I guess that x and y are some additional dimensionless numbers... What is your problem exactly ? Do you seek a method to fit that expression, or did you already try do it unsuccessfully ?

Anyway, you can take the log of the expression, and write it for each experimental point you have (say x_n, y_n, Re_n, Nu_n). You get an overconstrained system of many equations (one per point) with 3 unknowns a b c.

There remains to look for the best triplet (a,b,c) matching this system approximately. The operator "\" in MATLAB for example can do that in a single line for you.

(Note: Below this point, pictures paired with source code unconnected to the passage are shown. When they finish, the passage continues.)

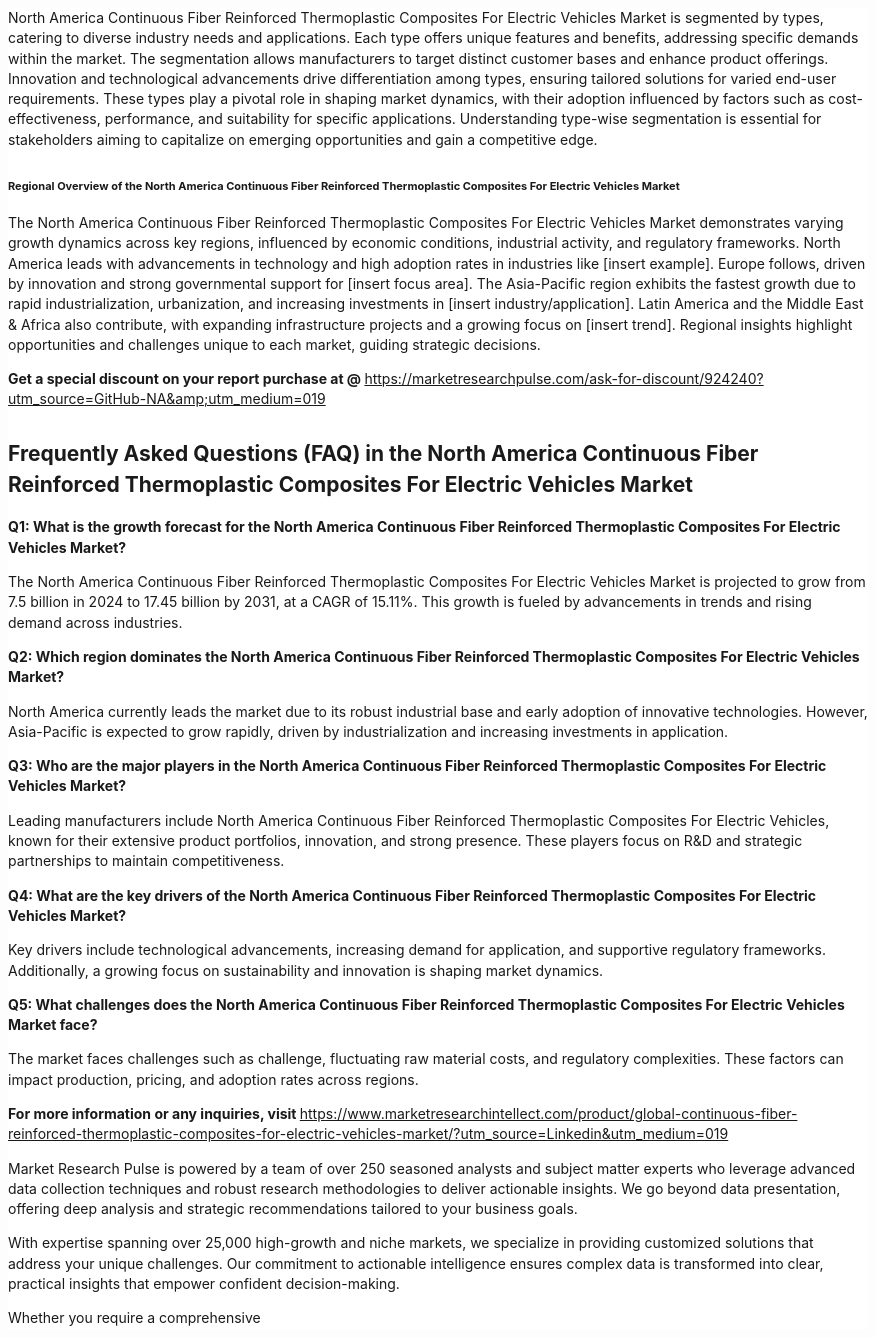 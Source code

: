 North America Continuous Fiber Reinforced Thermoplastic Composites For Electric Vehicles Market is segmented by types, catering to diverse industry needs and applications. Each type offers unique features and benefits, addressing specific demands within the market. The segmentation allows manufacturers to target distinct customer bases and enhance product offerings. Innovation and technological advancements drive differentiation among types, ensuring tailored solutions for varied end-user requirements. These types play a pivotal role in shaping market dynamics, with their adoption influenced by factors such as cost-effectiveness, performance, and suitability for specific applications. Understanding type-wise segmentation is essential for stakeholders aiming to capitalize on emerging opportunities and gain a competitive edge.</p></div></div></div></div><h3><span style="font-size: 11px;">Regional Overview of the North America Continuous Fiber Reinforced Thermoplastic Composites For Electric Vehicles Market</span></h3><div class="flex max-w-full flex-col flex-grow"><div class="min-h-8 text-message flex w-full flex-col items-end gap-2 whitespace-normal break-words [.text-message+&amp;]:mt-5" dir="auto" data-message-author-role="assistant" data-message-id="e9038762-ce64-4e30-91c9-9bd413514231" data-message-model-slug="gpt-4o-mini"><div class="flex w-full flex-col gap-1 empty:hidden first:pt-[3px]"><div class="markdown prose w-full break-words dark:prose-invert light"><p>The North America Continuous Fiber Reinforced Thermoplastic Composites For Electric Vehicles Market demonstrates varying growth dynamics across key regions, influenced by economic conditions, industrial activity, and regulatory frameworks. North America leads with advancements in technology and high adoption rates in industries like [insert example]. Europe follows, driven by innovation and strong governmental support for [insert focus area]. The Asia-Pacific region exhibits the fastest growth due to rapid industrialization, urbanization, and increasing investments in [insert industry/application]. Latin America and the Middle East &amp; Africa also contribute, with expanding infrastructure projects and a growing focus on [insert trend]. Regional insights highlight opportunities and challenges unique to each market, guiding strategic decisions.</p></div></div></div></div><p><strong>Get a special discount on your report purchase at @ </strong><a href="https://marketresearchpulse.com/ask-for-discount/924240?utm_source=GitHub-NA&amp;utm_medium=019">https://marketresearchpulse.com/ask-for-discount/924240?utm_source=GitHub-NA&amp;utm_medium=019</a></p><h2>Frequently Asked Questions (FAQ) in the North America Continuous Fiber Reinforced Thermoplastic Composites For Electric Vehicles Market</h2><p><strong>Q1: What is the growth forecast for the North America Continuous Fiber Reinforced Thermoplastic Composites For Electric Vehicles Market?</strong></p><p>The North America Continuous Fiber Reinforced Thermoplastic Composites For Electric Vehicles Market is projected to grow from 7.5 billion in 2024 to 17.45 billion by 2031, at a CAGR of 15.11%. This growth is fueled by advancements in trends and rising demand across industries.</p><p><strong>Q2: Which region dominates the North America Continuous Fiber Reinforced Thermoplastic Composites For Electric Vehicles Market?</strong></p><p>North America currently leads the market due to its robust industrial base and early adoption of innovative technologies. However, Asia-Pacific is expected to grow rapidly, driven by industrialization and increasing investments in application.</p><p><strong>Q3: Who are the major players in the North America Continuous Fiber Reinforced Thermoplastic Composites For Electric Vehicles Market?</strong></p><p>Leading manufacturers include North America Continuous Fiber Reinforced Thermoplastic Composites For Electric Vehicles, known for their extensive product portfolios, innovation, and strong presence. These players focus on R&amp;D and strategic partnerships to maintain competitiveness.</p><p><strong>Q4: What are the key drivers of the North America Continuous Fiber Reinforced Thermoplastic Composites For Electric Vehicles Market?</strong></p><p>Key drivers include technological advancements, increasing demand for application, and supportive regulatory frameworks. Additionally, a growing focus on sustainability and innovation is shaping market dynamics.</p><p><strong>Q5: What challenges does the North America Continuous Fiber Reinforced Thermoplastic Composites For Electric Vehicles Market face?</strong></p><p>The market faces challenges such as challenge, fluctuating raw material costs, and regulatory complexities. These factors can impact production, pricing, and adoption rates across regions.</p><p><strong>For more information or any inquiries, visit&nbsp;</strong><a href="https://www.marketresearchintellect.com/product/global-continuous-fiber-reinforced-thermoplastic-composites-for-electric-vehicles-market/?utm_source=Linkedin&utm_medium=019">https://www.marketresearchintellect.com/product/global-continuous-fiber-reinforced-thermoplastic-composites-for-electric-vehicles-market/?utm_source=Linkedin&utm_medium=019</a></p><p>Market Research Pulse is powered by a team of over 250 seasoned analysts and subject matter experts who leverage advanced data collection techniques and robust research methodologies to deliver actionable insights. We go beyond data presentation, offering deep analysis and strategic recommendations tailored to your business goals.</p><p>With expertise spanning over 25,000 high-growth and niche markets, we specialize in providing customized solutions that address your unique challenges. Our commitment to actionable intelligence ensures complex data is transformed into clear, practical insights that empower confident decision-making.</p><p>Whether you require a comprehensive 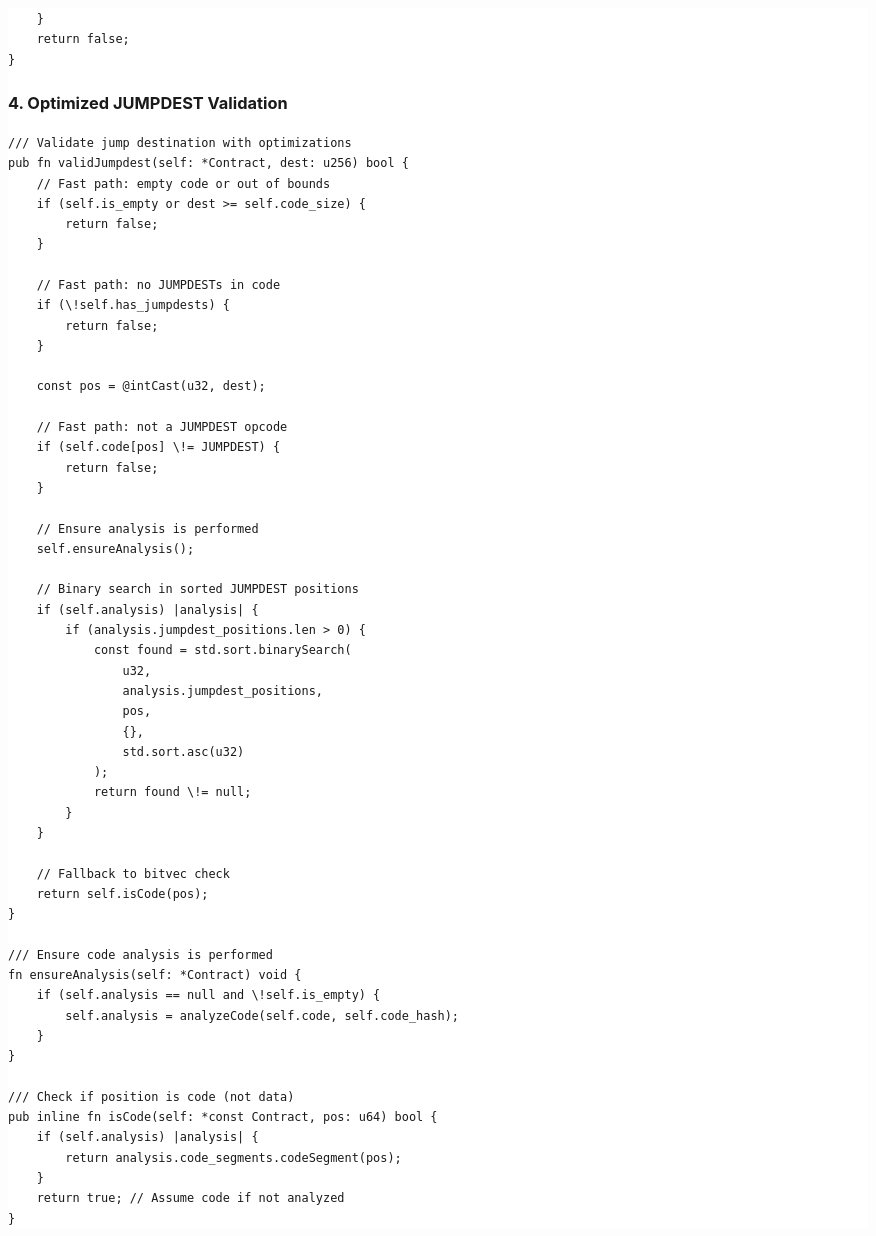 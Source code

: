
 ```zig
    }
    return false;
}
```

### 4. Optimized JUMPDEST Validation
```zig
/// Validate jump destination with optimizations
pub fn validJumpdest(self: *Contract, dest: u256) bool {
    // Fast path: empty code or out of bounds
    if (self.is_empty or dest >= self.code_size) {
        return false;
    }
    
    // Fast path: no JUMPDESTs in code
    if (\!self.has_jumpdests) {
        return false;
    }
    
    const pos = @intCast(u32, dest);
    
    // Fast path: not a JUMPDEST opcode
    if (self.code[pos] \!= JUMPDEST) {
        return false;
    }
    
    // Ensure analysis is performed
    self.ensureAnalysis();
    
    // Binary search in sorted JUMPDEST positions
    if (self.analysis) |analysis| {
        if (analysis.jumpdest_positions.len > 0) {
            const found = std.sort.binarySearch(
                u32, 
                analysis.jumpdest_positions, 
                pos, 
                {}, 
                std.sort.asc(u32)
            );
            return found \!= null;
        }
    }
    
    // Fallback to bitvec check
    return self.isCode(pos);
}

/// Ensure code analysis is performed
fn ensureAnalysis(self: *Contract) void {
    if (self.analysis == null and \!self.is_empty) {
        self.analysis = analyzeCode(self.code, self.code_hash);
    }
}

/// Check if position is code (not data)
pub inline fn isCode(self: *const Contract, pos: u64) bool {
    if (self.analysis) |analysis| {
        return analysis.code_segments.codeSegment(pos);
    }
    return true; // Assume code if not analyzed
}
```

Note that Nu does not necessary expresses as a power law of the other dimensionless numbers. If the above method fails, it could be an indication that

this is the case for you.

Hope this helps.

You have to adopt regression technique either linear or nonlinear to obtain the equation in the desired form with powers.Then you have to check SD whether is within limits are not before accepting it.

Observe that the equation for Nusselt developed by the earlier authors for free convection with pure fluids is mostly of the structure Nu = C Ra**a* Pr**b. If you wish to develop an equation for a new geometry or with a new fluid for which the existing equations are not applicable, u have to identify from the experimental data, the parameters influencing the value of Nusselt. Include those parameters that you think are important and undertake regression analysis (see any numerical methods text book) with the inclusion of Ra and Pr. Since most of the experimental data involving heat transfer coefficient are non linear, u can use softwares that are readily available in the net.

Thank you professor sharma.

If you have more than two parameters for correlation (Nu=C Re^a Pr^b. Usually do the following, for given value of X, try to relate Nu=f(Re, Pr) as explained by Sharma and others. Repeat the procedure for more values of X. Then try to correlated C with X.

You should convert it to logarithmic form, for example:

Nu= C . Re^a . Pr^b .

So it can be Ln (Nu) = Ln (C) + a Ln (Re) + b Ln (Pr)

So you should convert all values of Nu, Re, and Pr to Ln (Nu) and Ln (Re) and Ln (Pr). These converted values will be the input to any regression software as data fit program

So the obtained correlated formula will be in the linear form Y = a X+ b Z + g

these constant will be used but C= exp (g)